Valjean acquiesça et commença son travail de chef de chantier, découvrant la pénurie de pierre, éternel problème de tout chantier de construction, il découvrit aussi les délais si improbables et cela le fit rager.
« QUOI ? La mairie doit être finie pour dans deux mois ?
- N’est-ce-pas ?, » sourit amèrement l’architecte.
Javert levait les yeux au ciel. C’était le fond du problème. Les délais impossibles à tenir, le maire était sans cesse sur le dos du capitaine, donc sur le dos de l’adjudant en chef et donc sur son dos. Et dans le même temps la marine voulait ses bateaux de guerre. Un nouveau navire était entré en cale sèche. Napoléon Ier voulait prendre sa revanche sur l’amiral Nelson. Javert devait être partout, faisant le travail de M. Vandecaveye...

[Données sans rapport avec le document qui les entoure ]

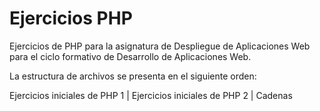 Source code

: # Ejercicios PHP

Ejercicios de PHP para la asignatura de Despliegue de Aplicaciones Web para el ciclo formativo de Desarrollo de Aplicaciones Web.

La estructura de archivos se presenta en el siguiente orden:

 Ejercicios iniciales de PHP 1
|
 Ejercicios iniciales de PHP 2
|
 Cadenas



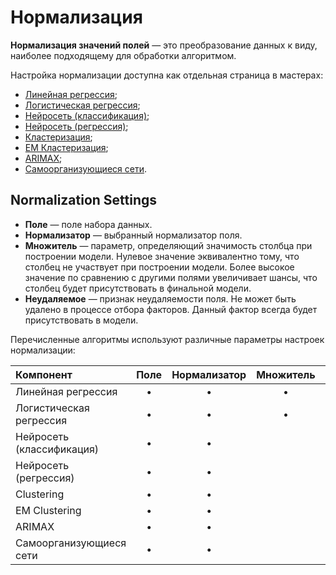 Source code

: # Нормализация

**Нормализация значений полей** — это преобразование данных к виду, наиболее подходящему для обработки алгоритмом.

Настройка нормализации доступна как отдельная страница в мастерах:
* [Линейная регрессия](../datamining/linear-regression/README.md);
* [Логистическая регрессия](../datamining/logistic-regression/README.md);
* [Нейросеть (классификация)](../datamining/neural-network-classification.md);
* [Нейросеть (регрессия)](../datamining/neural-network-regression.md);
* [Кластеризация](../datamining/clustering.md);
* [EM Кластеризация](../datamining/em-clustering.md);
* [ARIMAX](../datamining/arimax.md);
* [Самоорганизующиеся сети](../datamining/self-organizing-network.md).

## Normalization Settings

* **Поле** — поле набора данных.
* **Нормализатор** — выбранный нормализатор поля.
* **Множитель** — параметр, определяющий значимость столбца при построении модели. Нулевое значение эквивалентно тому, что столбец не участвует при построении модели. Более высокое значение по сравнению с другими полями увеличивает шансы, что столбец будет присутствовать в финальной модели.
* **Неудаляемое** — признак неудаляемости поля. Не может быть удалено в процессе отбора факторов. Данный фактор всегда будет присутствовать в модели.

Перечисленные алгоритмы используют различные параметры настроек нормализации:

| **Компонент** | **Поле** | **Нормализатор** | **Множитель** | **Неудаляемое** |
| :--------------------- | :------------: | :------------: | :------------: |:------------: |
| Линейная регрессия | • | • | • | • |
| Логистическая регрессия | • | • | • | • |
| Нейросеть (классификация) | • | • |  |  |
| Нейросеть (регрессия) | • | • |  |  |
| Clustering | • | • |  |  |
| EM Clustering | • | • |  |   |
| ARIMAX | • | • |  |   |
| Самоорганизующиеся сети | • | • |  | &nbsp; |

« Vous comprenez maintenant pourquoi notre adjudant ne dort plus ?
- Oui, monsieur. »
Javert souffla de dépit et abandonna les deux hommes. Il avait en effet d’autres chantiers à surveiller.
Valjean le regarda partir avec un peu de tristesse. Il aimait l’avoir à ses côtés. L’architecte s’écria en se frottant les mains.
« Allez on s’y met Le Cric ? »
Mais ce fut dit avec un sourire amusé qui ne choqua pas Jean Valjean.
Tenir un journal de chantier. En soi, ce n’était pas difficile. Il suffisait de noter, de prendre tout en compte. Ce fut plus difficile d’être accepté comme chef par les autres forçats. Et surtout par les gardes ! Les jours où M. Du Florens était présent, cela ne posait pas de problème. On entendait la voix de stentor de Valjean hurler des ordres.
« Putain Brevet ! Attention au mortier ! Il faut aller vite ! Cochepaille ! Gaffe à cette pierre, elle est sculptée animal ! »
On obéissait.
« Voynet ! Monsieur ! Il faut plus de ciment ! Et de l’eau ! On va crever dans ces conditions ! »
Quand l’architecte était là, ou Javert, on obéissait...mais quand Valjean était seul. On répondait violemment.
« Ta gueule Le Cric, je suis pas à ta botte ! »
« Pour qui tu te prends, Le Cric ? Je vais te foutre au mitard ! »
Des jours qui se ressemblaient et en même temps totalement différents.
M. Du Florens était souvent absent. Il avait d’autres chantiers en ville en tant qu’apprenti. Il apprenait le métier encore. Et parfois, il filait sur Paris pour vérifier des comptes, demander des conseils auprès de ses anciens maîtres. Il était consciencieux et perfectionniste. C'était un magnifique bâtiment du XVIIe siècle et M. Du Florens voulait le restaurer afin de lui rendre son style original...mais il avait déjà un retard énorme.
Javert en était tellement agacé. Il devait ensuite expliquer toutes ces nouvelles demandes et tous ces nouveaux retards à ses supérieurs.
« Encore des pierres ? Mais vous les bouffez ou quoi ?, se permit-il de dire une fois à M. Du Florens, sans prendre garde à la vulgarité de ses propos.
- Non, mais je vais consolider la façade ouest.
- Mais pourquoi ? Cela ne va pas fragiliser l’ensemble ?
- Non ! Justement ! C’est Valjean qui a conseillé cela. Il m’a parlé des vents marins. Les vents sont forts ici, il faut consolider la façade ouest.
- Consolider ?!
- Les vents ne sont pas forts ?
- Si si… Mais le délai... »
Un rire désespéré. Javert se soumit et réclama des pierres. Encore des pierres.